This happens on a number of PCs (WinXP SP3), where an application will simply lock up. It may be the browser (usually Firefox in our case) or it may be Visual Studio, or something else, but every time it seems the same, the application locks up, sometimes for minutes. There is no spike in CPU usage. Usually the other applications that are open at the time continue to work fine, but other times it takes the explorer.exe
process with it.
Given the lack of CPU spike, or any other metric I can see, how can I diagnose what is causing this issue?
It could be a network problem, the clients may have trouble resolving names (netbios and dns) or simply trouble accessing network resources and hence anything that accesses files for instance may appear to freeze waiting for various timeouts to end.
Simple things like having roaming user profiles on a file server with some folder redirection and a "faulty" network with a malfunctioning or misconfigured switch may cause delays and user interface response issues for several minutes in Windows if it's part of a domain. Since Explorer.exe is mentioned as a frequent casualty it's not too far-fetched I guess.
Does it happen or gets resolved if you unplug the client from any network connections (so those connections actually gets closed on the client)?
Does it happen if you log on as a local user instead so no user-level group policies gets applied?
You might want to look into 'Process Explorer'. This free app will allow you to see all the in's and out's of what is happening on the system. It should give you a good look at what is hanging up while the program is running.
Download Process Explorer here
What anti-virus are you running? I have seen this problem before with Norton, when it gets into its head that a process is a virus and grabs onto it for minutes at a time before deciding that it's not a virus.
Though it's not completely fleshed out yet, this question has a good starter list. You're going to need to find a smoking gun in the event logs or through eliminating startup items, unless you can find a trend in similar apps/hardware to narrow it down.
Check the following
If you have 'Roaming Profile" check the server hosting the profiles. Look at the event logs on that server (System Node) for hardware errors. Check the network cable etc.

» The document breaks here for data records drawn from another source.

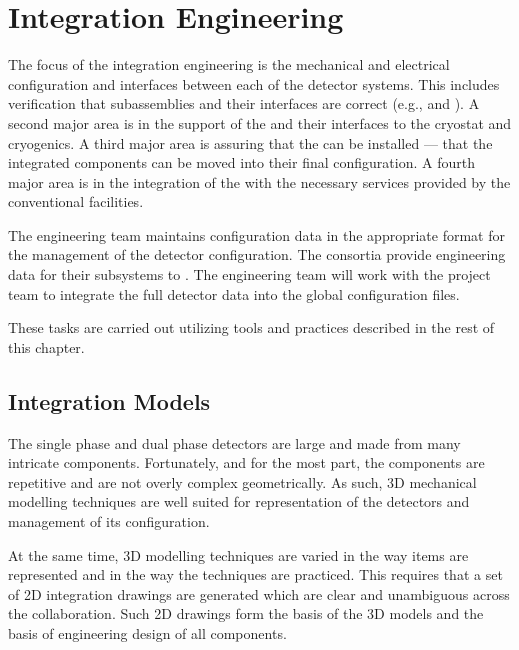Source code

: \chapter{Integration Engineering}
\label{sec:fdsp-coord-integ-sysengr}

The focus of the integration engineering is the mechanical and
electrical configuration and interfaces between each of the detector
systems. This includes verification that subassemblies and their
interfaces are correct (e.g.,  and \single {}). A
second major area is in the support of the  and
their interfaces to the cryostat and cryogenics. A third major area is
assuring that the  can be installed --- that the
integrated components can be moved into their final configuration. A
fourth major area is in the integration of the  with
the necessary services provided by the conventional facilities.


The  engineering team maintains configuration data in
the appropriate format for the management of the detector
configuration. The consortia provide engineering data for their
subsystems to . The  engineering team will work
with the  project team to integrate the full detector data
into the global  configuration files.

These tasks are carried out utilizing tools and practices
described in the rest of this chapter.

\section{Integration Models}
\label{sec:fdsp-coord-integ-models}
The single phase and dual phase detectors are large and made from many
intricate components. Fortunately, and for the most part, the
components are repetitive and are not overly complex geometrically. As
such, 3D mechanical modelling techniques are well suited for
representation of the detectors and management of its configuration.


At the same time, 3D modelling techniques are varied in the way items
are represented and in the way the techniques are practiced. This
requires that a set of 2D integration drawings are generated which are
clear and unambiguous across the collaboration. Such 2D drawings form
the basis of the 3D models and the basis of engineering design of all
components.

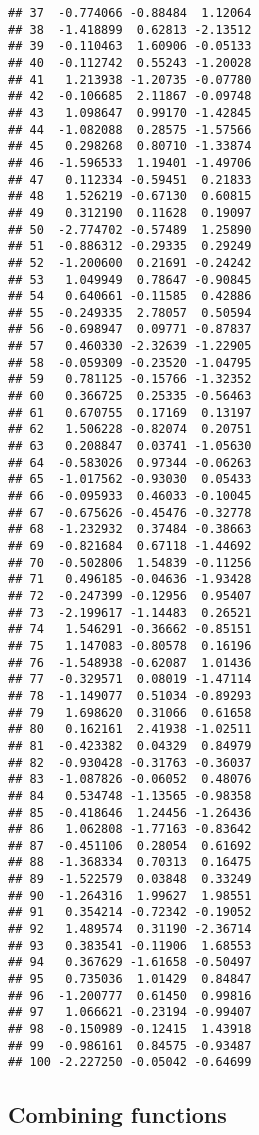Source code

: \documentclass[12pt,a4paper]{scrartcl}\usepackage[]{graphicx}\usepackage[]{color}
\makeatletter
\newenvironment{kframe}{%
 \def\at@end@of@kframe{}%
 \ifinner\ifhmode%
  \def\at@end@of@kframe{\end{minipage}}%
  \begin{minipage}{\columnwidth}%
 \fi\fi%
 \def\FrameCommand##1{\hskip\@totalleftmargin \hskip-\fboxsep
 \colorbox{shadecolor}{##1}\hskip-\fboxsep
     \hskip-\linewidth \hskip-\@totalleftmargin \hskip\columnwidth}%
 \MakeFramed {\advance\hsize-\width
   \@totalleftmargin\z@ \linewidth\hsize
   \@setminipage}}%
 {\par\unskip\endMakeFramed%
 \at@end@of@kframe}
\newenvironment{knitrout}{}{} %
\makeatother
\begin{document}
\begin{Answer}
\begin{knitrout}
\begin{kframe}
\begin{verbatim}
## 37  -0.774066 -0.88484  1.12064
## 38  -1.418899  0.62813 -2.13512
## 39  -0.110463  1.60906 -0.05133
## 40  -0.112742  0.55243 -1.20028
## 41   1.213938 -1.20735 -0.07780
## 42  -0.106685  2.11867 -0.09748
## 43   1.098647  0.99170 -1.42845
## 44  -1.082088  0.28575 -1.57566
## 45   0.298268  0.80710 -1.33874
## 46  -1.596533  1.19401 -1.49706
## 47   0.112334 -0.59451  0.21833
## 48   1.526219 -0.67130  0.60815
## 49   0.312190  0.11628  0.19097
## 50  -2.774702 -0.57489  1.25890
## 51  -0.886312 -0.29335  0.29249
## 52  -1.200600  0.21691 -0.24242
## 53   1.049949  0.78647 -0.90845
## 54   0.640661 -0.11585  0.42886
## 55  -0.249335  2.78057  0.50594
## 56  -0.698947  0.09771 -0.87837
## 57   0.460330 -2.32639 -1.22905
## 58  -0.059309 -0.23520 -1.04795
## 59   0.781125 -0.15766 -1.32352
## 60   0.366725  0.25335 -0.56463
## 61   0.670755  0.17169  0.13197
## 62   1.506228 -0.82074  0.20751
## 63   0.208847  0.03741 -1.05630
## 64  -0.583026  0.97344 -0.06263
## 65  -1.017562 -0.93030  0.05433
## 66  -0.095933  0.46033 -0.10045
## 67  -0.675626 -0.45476 -0.32778
## 68  -1.232932  0.37484 -0.38663
## 69  -0.821684  0.67118 -1.44692
## 70  -0.502806  1.54839 -0.11256
## 71   0.496185 -0.04636 -1.93428
## 72  -0.247399 -0.12956  0.95407
## 73  -2.199617 -1.14483  0.26521
## 74   1.546291 -0.36662 -0.85151
## 75   1.147083 -0.80578  0.16196
## 76  -1.548938 -0.62087  1.01436
## 77  -0.329571  0.08019 -1.47114
## 78  -1.149077  0.51034 -0.89293
## 79   1.698620  0.31066  0.61658
## 80   0.162161  2.41938 -1.02511
## 81  -0.423382  0.04329  0.84979
## 82  -0.930428 -0.31763 -0.36037
## 83  -1.087826 -0.06052  0.48076
## 84   0.534748 -1.13565 -0.98358
## 85  -0.418646  1.24456 -1.26436
## 86   1.062808 -1.77163 -0.83642
## 87  -0.451106  0.28054  0.61692
## 88  -1.368334  0.70313  0.16475
## 89  -1.522579  0.03848  0.33249
## 90  -1.264316  1.99627  1.98551
## 91   0.354214 -0.72342 -0.19052
## 92   1.489574  0.31190 -2.36714
## 93   0.383541 -0.11906  1.68553
## 94   0.367629 -1.61658 -0.50497
## 95   0.735036  1.01429  0.84847
## 96  -1.200777  0.61450  0.99816
## 97   1.066621 -0.23194 -0.99407
## 98  -0.150989 -0.12415  1.43918
## 99  -0.986161  0.84575 -0.93487
## 100 -2.227250 -0.05042 -0.64699
\end{verbatim}
\end{kframe}
\end{knitrout}
\end{Answer}
\clearpage

\subsection{Combining functions}
\end{document}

Check DNS. This will lead you to Domain Controller(s). Check event logs on that server as well. Verify proper network connection.
Check your switches. Sometimes this can cause periodic hicups (if it's a managed switch) and you have some misconfiguration, like storm control setting.
If this happens once in a while, I've often seen DNS as the issue. Sometimes running a "dcdiag" on the domain controller fixes the issue.
One last quirk I've seen is if the clients are mapped to a printer which is no-longer in service, Ive seen the apps take a while to load. By just removing that printer from the "printers" section has also fixed this problem.